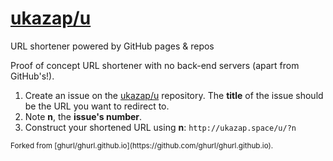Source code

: # [ukazap/u](http://ukazap.space/u/)

URL shortener powered by GitHub pages & repos

<p>
    Proof of concept URL shortener with no back-end servers (apart from GitHub's!).
</p>
<ol>
    <li>
        Create an issue on the <a href="https://github.com/ukazap/u/issues">ukazap/u</a> repository.
        The <strong>title</strong> of the issue should be the URL you want to redirect to.
    </li>
    <li>Note <strong>n</strong>, the <strong>issue's number</strong>.</li>
    <li>
        Construct your shortened URL using <strong>n</strong>:
        <code>http://ukazap.space/u/?n</code>
    </li>
</ol>

<p>
    <small>Forked from [ghurl/ghurl.github.io](https://github.com/ghurl/ghurl.github.io).</small>
</p>
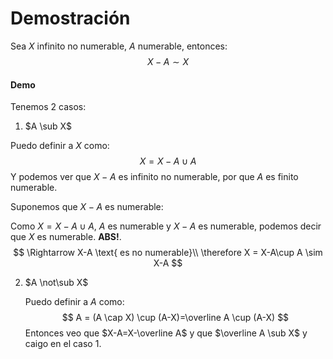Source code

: # Demostración

Sea $X$ infinito no numerable, $A$ numerable, entonces:
$$
X-A \sim X
$$

#### Demo

Tenemos 2 casos:

1.  $A \sub X$

   Puedo definir a $X$ como:
   $$
   X = X-A \cup A
   $$
   Y podemos ver que $X-A$ es infinito no numerable, por que $A$ es finito numerable.

   Suponemos que $X-A$ es numerable:

   Como $X = X-A \cup A$, $A$ es numerable y $X-A$ es numerable, podemos decir que $X$ es numerable. **ABS!**.
   $$
   \Rightarrow X-A \text{ es no numerable}\\
   \therefore X = X-A\cup A \sim X-A
   $$
   

2. $A \not\sub X$

   Puedo definir a $A$ como:	
   $$
   A = (A \cap X) \cup (A-X)=\overline A \cup (A-X)
   $$
   Entonces veo que $X-A=X-\overline A$ y que $\overline A \sub X$ y caigo en el caso 1.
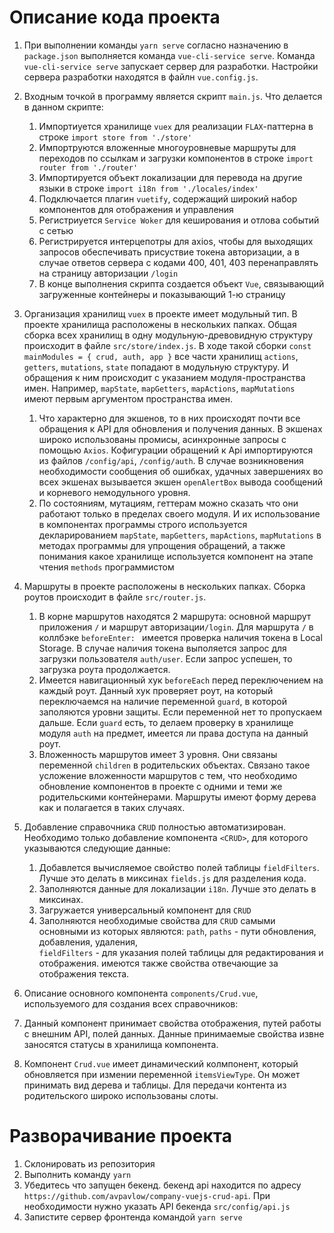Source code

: # Описание кода проекта
1. При выполнении команды `yarn serve` согласно назначению в `package.json` выполняется команда `vue-cli-service serve`.
Команда `vue-cli-service serve` запускает сервер для разработки. Настройки сервера разработки находятся в файлн
`vue.config.js`.

2. Входным точкой в программу является скрипт `main.js`. Что делается в данном скрипте:
    1. Импортиуется хранилище `vuex` для реализации `FLAX`-паттерна в строке `import store from './store'`
    2. Импортруются вложенные многоуровневые маршруты для переходов по ссылкам и загрузки компонентов в строке `import router from './router'`
    3. Импортируется объект локализации для перевода на другие языки в строке `import i18n from './locales/index'`
    4. Подключается плагин `vuetify`, содержащий широкий набор компонентов для отображения и управления
    5. Регистриуется `Service Woker` для кеширования и отлова событий с сетью
    6. Регистрируется интерцепотры для axios, чтобы для выходящих запросов обеспечивать присуствие токена авторизации,
    а в случае ответов сервера с кодами 400, 401, 403 перенаправлять на страницу авторизации `/login`
    7. В конце выполнения скрипта создается объект `Vue`, связывающий загруженные контейнеры и показывающий 1-ю страницу

3. Организация хранилищ `vuex` в проекте имеет модульный тип. В проекте хранилища расположены в нескольких папках.
    Общая сборка всех хранилищ в одну модульную-древовидную структуру происходит в файле `src/store/index.js`. В ходе такой сборки 
    `const mainModules = { crud, auth, app }` все части хранилищ `actions`, `getters`, `mutations`, `state` попадают в модульную структуру.
    И обращения к ним происходит с указанием модуля-пространства имен. Например, `mapState`, `mapGetters`, `mapActions`,
    `mapMutations` имеют первым аргументом пространства имен.    
    1. Что характерно для экшенов, то в них происходят почти все обращения к API для обновления и получения данных. В экшенах
    широко использованы промисы, асинхронные запросы с помощью `Axios`. Кофигурации обращений к Api импортируются из файлов
    `/config/api`, `/config/auth`. В случае возникновения необходимости сообщения об ошибках, удачных завершениях
    во всех экшенах вызывается экшен `openAlertBox` вывода сообщений и корневого немодульного уровня.
    2. По состояниям, мутациям, геттерам можно сказать что они работают только в пределах своего модуля. И их использование
    в компонентах программы строго используется декларированием `mapState`, `mapGetters`, `mapActions`, `mapMutations` в
    методах программы для упрощения обращений, а также понимания какое хранилище используется компонент на этапе чтения 
    `methods` программистом

4. Маршруты в проекте расположены в нескольких папках. Сборка роутов происходит в файле `src/router.js`.
    1. В корне маршрутов находятся 2 маршрута: основной маршрут приложения `/` и маршрут авторизации`/login`. Для маршрута `/` в
    коллбэке `beforeEnter: ` имеется проверка наличия токена в Local Storage. В случае наличия токена выполяется запрос 
    для загрузки пользователя `auth/user`. Если запрос успешен, то загрузка роута продолжается.
    2. Имеется навигационный хук `beforeEach` перед переключением на каждый роут. Данный хук проверяет роут, на который переключаемся
    на наличие переменной `guard`, в которой заполяются уровни защиты. Если переменной нет то пропускаем дальше. Если `guard` есть,
    то делаем проверку в хранилище модуля `auth` на предмет, имеется ли права доступа на данный роут.
    3. Вложенность маршрутов имеет 3 уровня. Они связаны переменной `children` в родительских объектах. Связано такое усложение 
    вложенности маршрутов с тем, что необходимо обновление компонентов в проекте с одними и теми же родительскими контейнерами.
    Маршруты имеют форму дерева как и полагается в таких случаях.

5.  Добавление справочника `CRUD` полностью автоматизирован. Необходимо  только добавление компонента `<CRUD>`, для которого 
    указываются следующие данные:
    1. Добавлется вычисляемое свойство  полей таблицы `fieldFilters`. Лучше это делать в  миксинах `fields.js` для разделения кода.
    2. Заполняются данные для локализации `i18n`. Лучше это делать  в миксинах.
    3. Загружается универсальный компонент для `CRUD`
    4. Заполняются необходимые свойства для `CRUD` самыми основными из которых являются: `path`, `paths` - пути обновления, добавления, удаления,  
    `fieldFilters` - для указания полей таблицы для редактирования и отображения. имеются также свойства отвечающие за отображения текста.
    
6. Описание основного компонента `components/Crud.vue`, используемого для создания всех справочников:
  1. Данный компонент принимает свойства отображения, путей работы с внешним API, полей данных. Данные принимаемые свойства
  извне заносятся статусы в хранилища компонента. 
  2. Компонент `Crud.vue` имеет динамический колмпонент, который обновляется при измении переменной `itemsViewType`. Он может
  принимать вид дерева и таблицы. Для передачи контента из родительского широко использованы слоты.

         

# Разворачивание проекта
1. Склонировать из репозитория
2. Выполнить команду  `yarn`
3. Убедитесь что запущен бекенд. бекенд api находится по адресу `https://github.com/avpavlow/company-vuejs-crud-api`. При необходимости нужно указать API бекенда `src/config/api.js`
4. Запистите сервер фронтенда командой `yarn serve`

==*==

__TO DO__
Gather each line of the records holding the string "также".

__PROBLEM SOLUTION__
    методах программы для упрощения обращений, а также понимания какое хранилище используется компонент на этапе чтения 
    `fieldFilters` - для указания полей таблицы для редактирования и отображения. имеются также свойства отвечающие за отображения текста.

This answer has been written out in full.